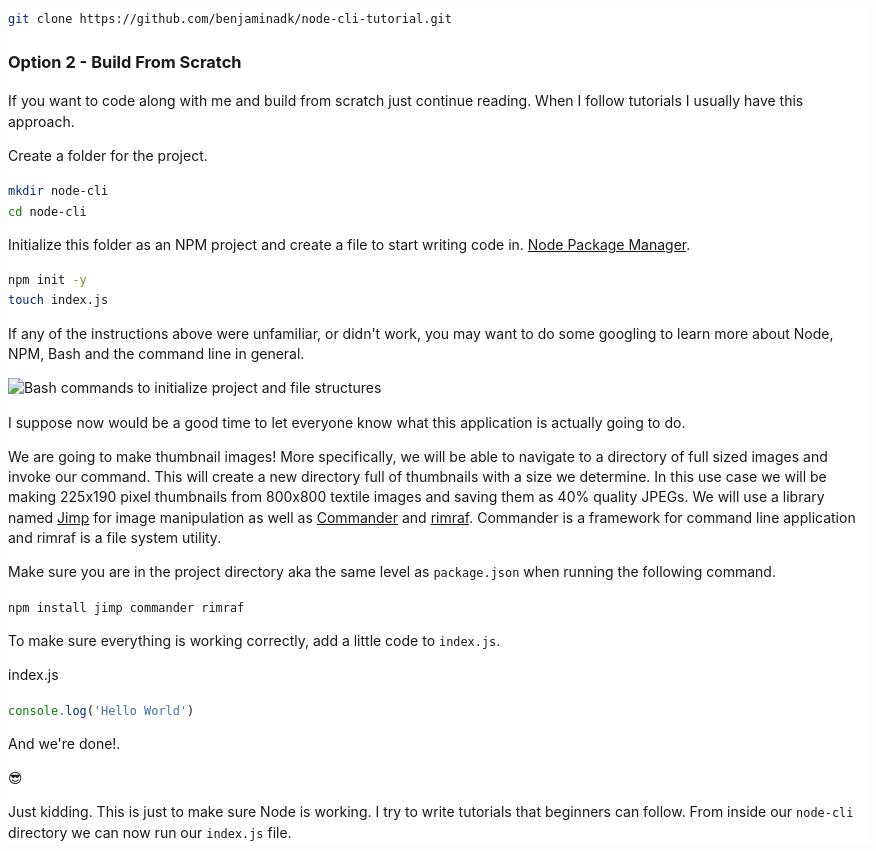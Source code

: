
 ```bash
git clone https://github.com/benjaminadk/node-cli-tutorial.git
```

### Option 2 - Build From Scratch

If you want to code along with me and build from scratch just continue reading. When I follow tutorials I usually have this approach.

Create a folder for the project.

```bash
mkdir node-cli
cd node-cli
```

Initialize this folder as an NPM project and create a file to start writing code in. [Node Package Manager](https://www.npmjs.com/).

```bash
npm init -y
touch index.js
```

If any of the instructions above were unfamiliar, or didn't work, you may want to do some googling to learn more about Node, NPM, Bash and the command line in general.

<img src="/assets/blog/how-to-build-a-command-line-application/command-line-app.gif" alt="Bash commands to initialize project and file structures" />

I suppose now would be a good time to let everyone know what this application is actually going to do.

We are going to make thumbnail images! More specifically, we will be able to navigate to a directory of full sized images and invoke our command. This will create a new directory full of thumbnails with a size we determine. In this use case we will be making 225x190 pixel thumbnails from 800x800 textile images and saving them as 40% quality JPEGs. We will use a library named [Jimp](https://github.com/oliver-moran/jimp) for image manipulation as well as [Commander](https://github.com/tj/commander.js) and [rimraf](https://github.com/isaacs/rimraf). Commander is a framework for command line application and rimraf is a file system utility.

Make sure you are in the project directory aka the same level as `package.json` when running the following command.

```bash
npm install jimp commander rimraf
```

To make sure everything is working correctly, add a little code to `index.js`.

<div class='filename'>index.js</div>

```javascript
console.log('Hello World')
```

And we're done!.

😎

Just kidding. This is just to make sure Node is working. I try to write tutorials that beginners can follow. From inside our `node-cli` directory we can now run our `index.js` file.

--------------------

▶ [Problem]:
Quote the listing above, but only from the line that shows "Create a folder for the project." through the line that shows "If any of the".

▶ [Answer to this problem]:
Create a folder for the project.

```bash
mkdir node-cli
cd node-cli
```

Initialize this folder as an NPM project and create a file to start writing code in. [Node Package Manager](https://www.npmjs.com/).

```bash
npm init -y
touch index.js
```

If any of the instructions above were unfamiliar, or didn't work, you may want to do some googling to learn more about Node, NPM, Bash and the command line in general.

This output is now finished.